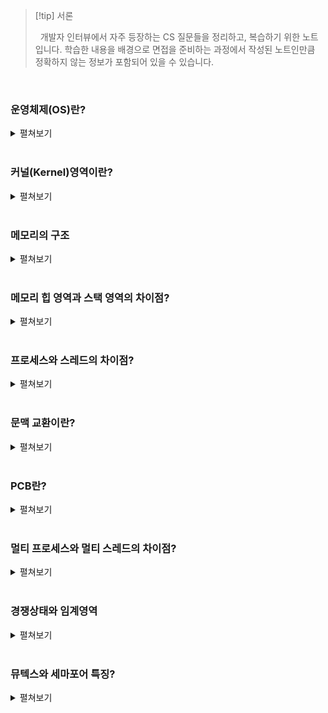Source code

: 
>[!tip] 서론
>
>&nbsp;&nbsp;개발자 인터뷰에서 자주 등장하는 CS 질문들을 정리하고, 복습하기 위한 노트입니다. 학습한 내용을 배경으로 면접을 준비하는 과정에서 작성된 노트인만큼 정확하지 않는 정보가 포함되어 있을 수 있습니다.

<br>

### 운영체제(OS)란?

<details>
  <summary>펼쳐보기</summary>
  &nbsp;&nbsp;운영체제는 실행할 프로그램에 필요한 자원을 할당하고, 프로그램이 올바르게 실행되도록 돕는 특별한 프로그램입니다. 운영체제는 컴퓨터 부팅 시에 메모리 내 `커널 영역(kernel space)`라는 별도의 공간에 따로 적재되어 실행됩니다.
</details>

<br>

### 커널(Kernel)영역이란?

<details>
  <summary>펼쳐보기</summary>
  &nbsp;&nbsp;메모리는 크게 커널 영역과 사용자 영역으로 구분됩니다. 그 중에서 커널 영역은 필요한 운영체제의 핵심 부분만을 메인 메모리에 적재하여 운영체제를 사용하기 위한 메모리 영역입니다. 메모리의 커널영역을 차지하는 커널은 운영체제의 핵심 서비스로 자원에 접근하고 조작하는 기능, 프로그램이 안전하게 실행되게 하는 기능 등이 포함되어 있습니다.
</details>

<br>

### 메모리의 구조

<details>
  <summary>펼쳐보기</summary>
  &nbsp;&nbsp;메모리는 크게 커널 영역과 사용자 영역으로 구분되어 있습니다. 그 중 사용자 영역은 다시 코드, 데이터, 힙, 스택 영역으로 나뉩니다.
<br>
  &nbsp;&nbsp;`코드 영역`은 실행할 수 있는 코드인 기계어로 이루어진 명령어가 저장되는 영역입니다. CPU가 실행할 명령어가 담겨 있기 때문에 쓰기가 금지되어 있는 `읽기 전용(read-only)` 공간입니다. 코드 영역은 텍스트 영역(text segment)라고도 부릅니다.
<br>
  &nbsp;&nbsp;`데이터 영역`은 프로그램이 실행되는 동안 유지할 데이터가 할당되는 공간입니다. 대표적으로 `전역 변수(global variable)` 등이 저장됩니다.
<br>
  &nbsp;&nbsp;`힙 영역`은 프로그래머가 직접 할당할 수 있는 저장 공간으로 객체 등이 동적으로 메모리에 할당, 해제됩니다. 메모리 공간의 힙 영역에 어떠한 데이터를 할당 했다면 이를 운영체제에 반환하는 과정도 필요합니다. 만약 메모리 공간이 반환되지 않는다면 메모리의 낭비 현상인 `메모리 누수(memory leak)`가 발생할 수 있습니다. 힙 영역은 스택 영역과 겹치는 것을 방지하기 위해 메모리의 낮은 주소에서 높은 주소로 할당됩니다.
<br>
  &nbsp;&nbsp;`스택 영역`은 정적 할당 영역인 데이터 영역과 달리 데이터가 일시적으로 저장되는 공간입니다. 대표적으로 `매개 변수`, `지역 변수` 등이 저장됩니다. 힙 영역과 겹치는 것을 방지하기 위해 메모리 주소가 높은 주소에서 낮은 주소로 할당됩니다.
</details>

<br>

### 메모리 힙 영역과 스택 영역의 차이점?

<details>
  <summary>펼쳐보기</summary>
  &nbsp;&nbsp;우선 메모리를 차지하는 영역의 크기는 힙 영역의 경우 런타임 타임에, 스택 영역의 경우 컴파일 타임에 결정됩니다. 각 영역의 저장되는 데이터는 힙 영역은 생성자 등에 의해 동적으로 생성된 객체이며, 스택 영역은 지역 변수 또는 매개 변수 등이 있습니다. 힙 영역은 낮은 주소에서 높은 주소로, 스택 영역은 높은 주소에서 낮은 영역으로 순차적으로 할당이 이루어지는데, 서로의 영역을 누가 침범하느냐에 따라 `힙 오버플로우` 또는 `스택 오버플로우`가 발생할 수 있습니다.
</details>

<br>

### 프로세스와 스레드의 차이점?

<details>
  <summary>펼쳐보기</summary>
  &nbsp;&nbsp;`프로세스`는 메인 메모리에 적재되어 실행되는 프로그램입니다. 하나의 프로세스가 생성되면 메모리의 커널 영역에는 PCB가 사용자 영역에는 코드, 데이터, 힙, 스택 영역으로 구분되어 저장됩니다. 각각의 프로세스는 별개의 메모리 영역을 차지하기 때문에 동기화 작업이 필요하지 않습니다. 다만 CPU의 자원을 사용하기 위해서는 프로세스 사이의 작업 전환을 위해 `문맥 교환(Context Switching)`이 필요합니다.
  &nbsp;&nbsp;`스레드`는 프로세스의 실행 흐름, 또는 실행 단위를 가리킵니다. 하나의 프로세스가 가진 메모리 영역에서 `스택` 영역만 별개로 할당 받고, 나머지 영역은 공유합니다. 이로 인해 공유하는 자원에 대한 동기화 작업이 필요할 수 있습니다. 또한 자원을 공유함으로써 하나의 스레드에 문제가 발생한다면 다른 스레드에 영향을 줄 수 있습니다.
</details>

<br>

### 문맥 교환이란?

<details>
  <summary>펼쳐보기</summary>
  &nbsp;&nbsp;`문맥 교환(Context Switching)`은 CPU가 여러 프로세스를 처리하기 위한 기법입니다. I/O 작업의 경우 CPU의 처리 속도에 비해 아주 느립니다. 만약 이런 상황의 경우 I/O의 작업을 기다리는 것보다 잠시 다른 작업을 처리하는 것이 더욱 효율적일 수 있으며, CPU의 자원을 사용하던 Task(프로세스 혹은 스레드)가 다른 Task에게 자원을 넘겨주기 위해 자신의 처리 상태(문맥)를 자신의 PCB에 백업하고, 새로 작업할 Task의 PCB에서 이전의 처리 상태를 읽어 레지스터에 적재하는 과정이 바로 `문맥 교환`입니다.
</details>

<br>

### PCB란?

<details>
  <summary>펼쳐보기</summary>
  &nbsp;&nbsp;`PCB(Process Control Block)`는 프로세스 제어 블록으로 프로세스가 실행되면 OS에 의해 커널 영역에 생성되는 자료구조입니다. PCB는 프로세스에 대한 정보를 담고 있으며, 대표적으로 프로세스 식별자(PID), 프로세스 상태(New / Ready / Running / Waiting / Terminated), 프로세스의 다음으로 명령어가 실행될 주소인 프로그램 카운터 등이 포함되어 있습니다.OS는 기존의 Task에서 다른 Task로 작업을 전환하기 위해 PCB에 담긴 정보를 활용해 `문맥 교환`을 실시합니다.
</details>

<br>

### 멀티 프로세스와 멀티 스레드의 차이점?

<details>
  <summary>펼쳐보기</summary>
  &nbsp;&nbsp;하나의 프로그램을 멀티 프로세스로 실행했을 경우, 각 프로세스가 독립적인 메모리를 할당받아 사용하기 때문에 문맥 교환을 위해 초기화되는 영역이 멀티 스레드에 크기 때문에 문맥 교환을 위한 비용이 크며, 많은 메모리 공간을 차지하게 됩니다. 하지만 독립적인 메모리 공간을 사용하는 만큼 하나의 프로세스가 죽더라도 다른 프로세스에는 영향을 주지 않습니다.
  &nbsp;&nbsp;멀티 스레드는 하나의 프로세스에서 스택 이외의 메모리 공간을 공유하는 만큼 문맥 교환을 위한 비용이 적습니다. 다만 메모리를 공유하는 만큼 오류가 발생하면 다른 스레드에 영향을 줄 수 있습니다. 공유 자원으로 인한 문제를 방지하기 위해 `동기화` 작업이 필요합니다. 추가로, 스레드는 독립적인 스택 영역을 할당받음으로써 독립적인 함수 호출이 가능해져 프로세스 내에서 독립적인 실행흐름을 가질 수 있게 됩니다.
</details>

<br>

### 경쟁상태와 임계영역

<details>
  <summary>펼쳐보기</summary>
  &nbsp;&nbsp;두 개 이상의 스레드가 동일한 공유자원에 접근하기 위해 서로 경쟁하는 것을 `경쟁 상태(Race Condition)`이라고 합니다. 이러한 공유 자원이 존재하는 영역이 `임계 영역(Critical Section)`입니다. 임계 영역에 대한 경쟁 상태를 제거하기 위해서 공유 자원에 대해서 하나의 스레드만 접근할 수 있도록 `상호 배제` 기법을 사용할 수 있습니다.
</details>

<br>

### 뮤텍스와 세마포어 특징?

<details>
  <summary>펼쳐보기</summary>
  &nbsp;&nbsp;`뮤텍스(Mutex)`와 `세마포어(Semaphore)`는 모두 임계영역 자체에 락(Lock)을 거는 동기화 기법입니다. 락이 걸린 임계영역에는 다른 스레드가 접근할 수 없습니다.
  &nbsp;&nbsp;뮤텍스는 임계영역에 접근할 수 있는 스레드의 수를 하나로 제한하는 동기화 기법입니다. 임계영역에 락이 걸려있지 않다면 스레드는 임계영역의 자원을 사용하기 전 해당 임계영역에 락을 걸고, 작업이 완료되면 이를 해제(Release)하는 방식으로 동작합니다.
  &nbsp;&nbsp;세마포어는 임계영역에 대한 락으로 양의 정수값을 사용합니다. 어떤 임계영역에 대한 락이 1 이상이라면 새로 작업을 시작하는 스레드는 값을 1만큼 감소시키고, 작업을 시작합니다.
  &nbsp;&nbsp;뮤텍스와 세마포어는 임계영역에
</details>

WHAT NEEDS TO BE DONE: Scan the material for lines with the word "영역입니다". Reply with how many there are, number only.

RESULT BELOW: 2